Two afternoons of lip-synching and general bufoonery later, I had plenty of footage which- thanks to an accident- had no sound recorded, meaning that editing the thing together and getting it to synch up was an absolute bloody nightmare. The end result is something I’m still proud of– and considering it was put together on a VHS edit suite, it’s a pretty sharp bit of editing. Unfortunately, what I was forced to admit afterwards was that my hopeful satirisation of frothy music videos didn’t really work, mainly due to the fact that I got so carried away with the performing and the editing that what I ended up with was a rock video in different clothes (which also, for reasons best known to my 17-year-old self, referenced Bob Dylan’s ‘Don’t Look Back’, and the video for ‘Can’t Stop This Thing We’ve Started’ by Bryan Adams) that didn’t fulfil the brief I set out to acheive. It’s a daft and silly five minutes of fun, frolics and truly surreal dancing, but it wasn’t quite what I wanted.
So- we present, for your delectation, the fifteen-year-old spectacle of myself, Tristan Barratt, and Gary Annear as ‘UnExtreme’, performing ‘Get The Funk Out’. Lock up your daughters– and, to be honest, anyone else who might be in range…

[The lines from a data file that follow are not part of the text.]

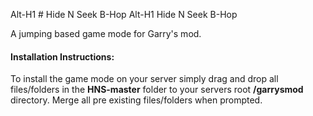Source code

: Alt-H1 # Hide N Seek B-Hop
Alt-H1  Hide N Seek B-Hop

A jumping based game mode for Garry's mod.

#### Installation Instructions:
To install the game mode on your server simply drag and drop all files/folders in the __HNS-master__ folder to your servers root __/garrysmod__ directory. 
Merge all pre existing files/folders when prompted.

I wasn’t about to admit defeat, however. Time was short, and I didn’t have a tremendous number of resources– but after a certain amount of thinking and pondering, I finally realised I had gotten it the wrong way around. Instead of pasting frothy visuals to hard rock music, it’d be far more interesting to take all the usual rock cliches, and set them to the most incongruous music possible. With a little aid from fellow Theatre Studies student Simon and his drum-kit, as well as a fabulously unconvincing blonde wig, I was soon kitted out with all manner of rock accessories, and filming an all-new video. It wasn’t easy- time was running short thanks to other commitments, and I barely got enough footage to cut together the kind of video I wanted- but I was able to cut some corners and recycle footage by feeding it through a TV monitor and then recording the results, giving the image a grungy hand-held look. Combining hard-rock black leather with the Stock-Aitken-Waterman sounds of ‘When You Come Back To Me’ by Jason Donovan, I was aiming generally at all the ridiculous cock-rock cliches that were always prevailant in rock, but with hindsight, I also ended up accidentally spoofing certain sections of the music video for ‘The Fly’ by U2.. Either way, what I ended up with finally hit the comic level of oddball lunacy and satire that I was aiming for, and it’s another project I’m still hugely proud of.